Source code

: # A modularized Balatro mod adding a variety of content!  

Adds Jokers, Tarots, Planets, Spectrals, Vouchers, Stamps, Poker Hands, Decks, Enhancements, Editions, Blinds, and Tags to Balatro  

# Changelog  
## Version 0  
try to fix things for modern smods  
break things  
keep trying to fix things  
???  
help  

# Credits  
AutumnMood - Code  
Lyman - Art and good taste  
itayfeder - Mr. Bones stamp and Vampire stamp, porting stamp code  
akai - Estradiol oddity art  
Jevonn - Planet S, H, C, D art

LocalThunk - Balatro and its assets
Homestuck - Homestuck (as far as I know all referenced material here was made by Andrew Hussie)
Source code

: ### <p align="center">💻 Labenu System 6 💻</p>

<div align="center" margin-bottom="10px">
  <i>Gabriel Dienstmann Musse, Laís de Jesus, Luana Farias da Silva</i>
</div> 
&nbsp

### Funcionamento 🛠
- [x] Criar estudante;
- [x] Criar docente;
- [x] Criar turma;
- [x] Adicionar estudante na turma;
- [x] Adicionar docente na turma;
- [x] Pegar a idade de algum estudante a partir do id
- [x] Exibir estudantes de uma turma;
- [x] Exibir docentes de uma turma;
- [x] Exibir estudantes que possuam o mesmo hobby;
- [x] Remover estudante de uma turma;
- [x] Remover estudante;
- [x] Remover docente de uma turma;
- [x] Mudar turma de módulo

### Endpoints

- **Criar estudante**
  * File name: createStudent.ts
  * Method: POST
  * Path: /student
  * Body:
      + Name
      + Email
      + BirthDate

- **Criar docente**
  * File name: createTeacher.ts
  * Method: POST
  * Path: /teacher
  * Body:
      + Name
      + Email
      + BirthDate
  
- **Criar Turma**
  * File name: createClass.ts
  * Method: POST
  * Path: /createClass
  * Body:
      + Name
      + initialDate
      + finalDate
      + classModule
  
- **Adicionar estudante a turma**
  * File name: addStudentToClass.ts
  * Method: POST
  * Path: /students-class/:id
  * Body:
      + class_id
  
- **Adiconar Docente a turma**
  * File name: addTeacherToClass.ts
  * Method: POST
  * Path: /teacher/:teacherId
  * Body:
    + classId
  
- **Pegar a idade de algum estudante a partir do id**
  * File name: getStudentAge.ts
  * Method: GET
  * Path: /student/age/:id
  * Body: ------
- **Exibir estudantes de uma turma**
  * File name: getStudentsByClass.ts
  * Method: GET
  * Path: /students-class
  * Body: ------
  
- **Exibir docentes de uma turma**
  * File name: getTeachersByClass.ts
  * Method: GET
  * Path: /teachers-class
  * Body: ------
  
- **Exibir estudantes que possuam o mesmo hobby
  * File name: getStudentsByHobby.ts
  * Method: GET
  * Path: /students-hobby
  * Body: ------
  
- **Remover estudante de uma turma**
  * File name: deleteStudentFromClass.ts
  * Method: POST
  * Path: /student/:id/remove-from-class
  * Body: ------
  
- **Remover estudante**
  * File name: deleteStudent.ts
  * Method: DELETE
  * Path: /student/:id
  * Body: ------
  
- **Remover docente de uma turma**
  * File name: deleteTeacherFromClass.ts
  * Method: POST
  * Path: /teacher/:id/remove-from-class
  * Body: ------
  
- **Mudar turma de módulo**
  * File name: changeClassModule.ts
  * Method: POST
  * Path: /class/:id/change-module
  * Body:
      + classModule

◆ **EXERCISE REQUIREMENTS**
Nothing but a number should be given: the number of lines in the records that contain the word "módulo".

◆ **SOLVED EXERCISE**
2